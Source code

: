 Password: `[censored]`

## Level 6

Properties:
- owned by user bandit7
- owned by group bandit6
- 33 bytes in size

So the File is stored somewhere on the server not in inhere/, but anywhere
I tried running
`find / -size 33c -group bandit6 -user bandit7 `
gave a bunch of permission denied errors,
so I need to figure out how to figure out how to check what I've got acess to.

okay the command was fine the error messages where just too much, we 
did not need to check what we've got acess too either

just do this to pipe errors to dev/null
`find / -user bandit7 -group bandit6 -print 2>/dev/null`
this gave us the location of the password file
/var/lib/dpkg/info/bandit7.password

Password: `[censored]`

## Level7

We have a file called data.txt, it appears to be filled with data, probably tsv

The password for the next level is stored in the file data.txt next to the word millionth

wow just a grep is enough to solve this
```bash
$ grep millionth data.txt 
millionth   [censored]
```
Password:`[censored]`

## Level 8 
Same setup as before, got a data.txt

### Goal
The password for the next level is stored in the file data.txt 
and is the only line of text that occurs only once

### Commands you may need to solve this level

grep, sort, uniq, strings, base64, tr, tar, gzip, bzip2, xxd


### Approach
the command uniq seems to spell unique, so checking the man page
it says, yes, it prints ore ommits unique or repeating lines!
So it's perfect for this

◇ ◇ ◇

TASK PROMPT: Give back the entries above precisely as they appear.

RESPONSE AREA:
Source code

: Password: `[censored]`

## Level 6

Properties:
- owned by user bandit7
- owned by group bandit6
- 33 bytes in size

So the File is stored somewhere on the server not in inhere/, but anywhere
I tried running
`find / -size 33c -group bandit6 -user bandit7 `
gave a bunch of permission denied errors,
so I need to figure out how to figure out how to check what I've got acess to.

okay the command was fine the error messages where just too much, we 
did not need to check what we've got acess too either

just do this to pipe errors to dev/null
`find / -user bandit7 -group bandit6 -print 2>/dev/null`
this gave us the location of the password file
/var/lib/dpkg/info/bandit7.password

Password: `[censored]`

## Level7

We have a file called data.txt, it appears to be filled with data, probably tsv

The password for the next level is stored in the file data.txt next to the word millionth

wow just a grep is enough to solve this
```bash
$ grep millionth data.txt 
millionth   [censored]
```
Password:`[censored]`

## Level 8 
Same setup as before, got a data.txt

### Goal
The password for the next level is stored in the file data.txt 
and is the only line of text that occurs only once

### Commands you may need to solve this level

grep, sort, uniq, strings, base64, tr, tar, gzip, bzip2, xxd


### Approach
the command uniq seems to spell unique, so checking the man page
it says, yes, it prints ore ommits unique or repeating lines!
So it's perfect for this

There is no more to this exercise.